Cauchy sequences is my proof correct?

[SMA_01]

Homework Statement

Let (x_n)_n$\in$ℕ and (y_n)_n$\in$ℕ be Cauchy sequences of real numbers.

Show, without using the Cauchy Criterion, that if z_n=x_n+y_n, then (z_n)_n$\in$ℕ is a Cauchy sequence of real numbers.

Homework Equations

The Attempt at a Solution

Here's my attempt at a proof:

Let (x_n) and (y_n) be Cauchy sequences. Let (z_n) be a sequence and let z_n=x_n+y_n.
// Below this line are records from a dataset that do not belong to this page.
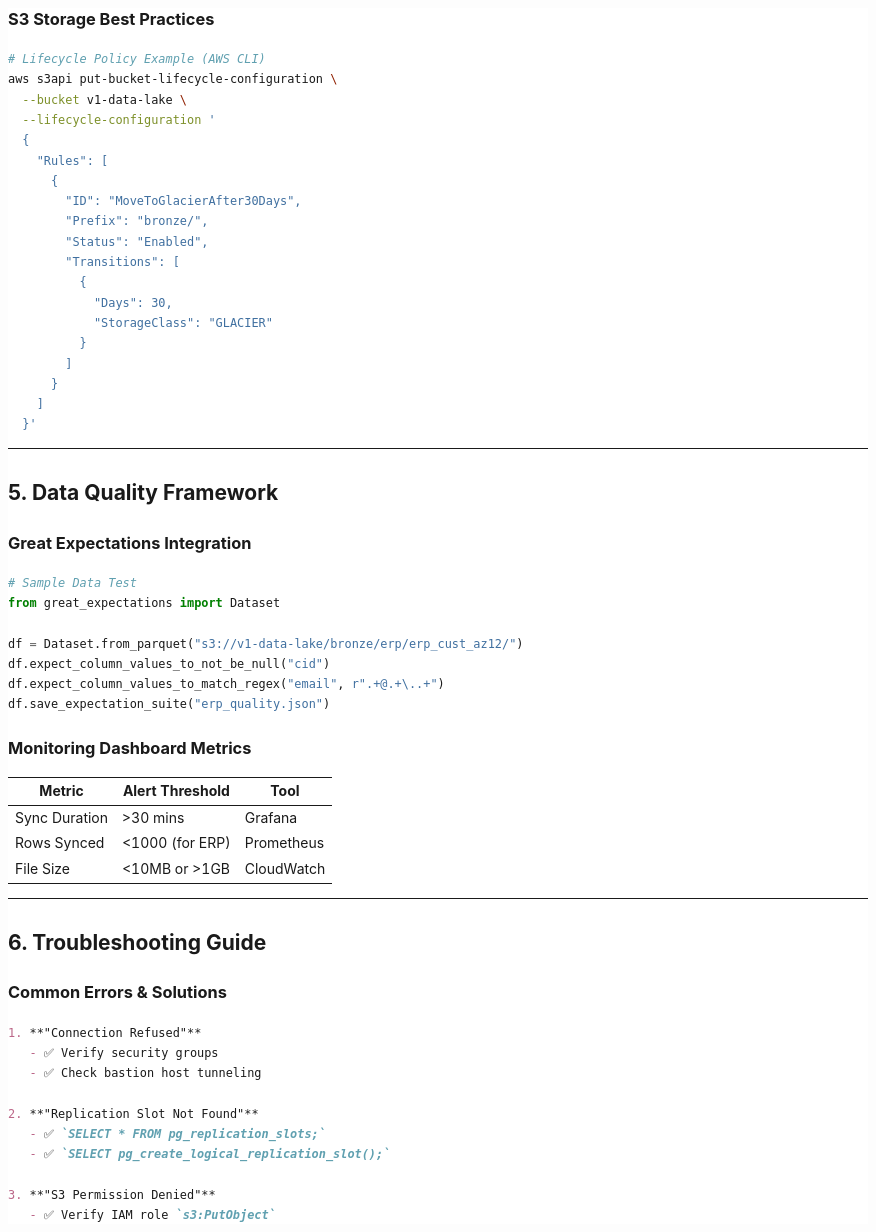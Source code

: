 ### **S3 Storage Best Practices**
```bash
# Lifecycle Policy Example (AWS CLI)
aws s3api put-bucket-lifecycle-configuration \
  --bucket v1-data-lake \
  --lifecycle-configuration '
  {
    "Rules": [
      {
        "ID": "MoveToGlacierAfter30Days",
        "Prefix": "bronze/",
        "Status": "Enabled",
        "Transitions": [
          {
            "Days": 30,
            "StorageClass": "GLACIER"
          }
        ]
      }
    ]
  }'
```

---

## **5. Data Quality Framework**
### **Great Expectations Integration**
```python
# Sample Data Test
from great_expectations import Dataset

df = Dataset.from_parquet("s3://v1-data-lake/bronze/erp/erp_cust_az12/")
df.expect_column_values_to_not_be_null("cid")
df.expect_column_values_to_match_regex("email", r".+@.+\..+")
df.save_expectation_suite("erp_quality.json")
```

### **Monitoring Dashboard Metrics**
| Metric | Alert Threshold | Tool |
|--------|-----------------|------|
| Sync Duration | >30 mins | Grafana |
| Rows Synced | <1000 (for ERP) | Prometheus |
| File Size | <10MB or >1GB | CloudWatch |

---

## **6. Troubleshooting Guide**
### **Common Errors & Solutions**
```markdown
1. **"Connection Refused"**
   - ✅ Verify security groups
   - ✅ Check bastion host tunneling

2. **"Replication Slot Not Found"**
   - ✅ `SELECT * FROM pg_replication_slots;`
   - ✅ `SELECT pg_create_logical_replication_slot();`

3. **"S3 Permission Denied"**
   - ✅ Verify IAM role `s3:PutObject`
```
Since (x_n) and (y_n) are Cauchy, $\exists$N$\in$ℕ such that,
|x_n-x_m|<ε/2, and
|y_n-y_m|<ε/2 for n,m≥N.

Let n,m≥N and let z_n,z_m$\in$(z_n).
Then,
|z_n-z_m|=|x_n-x_m|+|y_n-y_m|
<ε/2+ε/2=ε.
Therefore,
|z_n-z_m|<ε for all n,m≥N and hence, (z_n) is a Cauchy sequence of real numbers.

Is this correct?
Any input is appreciated.

Thanks.

 

[MathematicalPhysicist]

Your first step should be an inequality and not an equality, other than that seems ok, you just need to take the maximum of N1 and N2 where these indices are the ones for which

$$\forall n,m \geq N_1 \ |x_n-x_m|\leq \epsilon/2$$
$$\forall n,m \geq N_2 \ |y_n-y_m| \leq \epsilon /2$$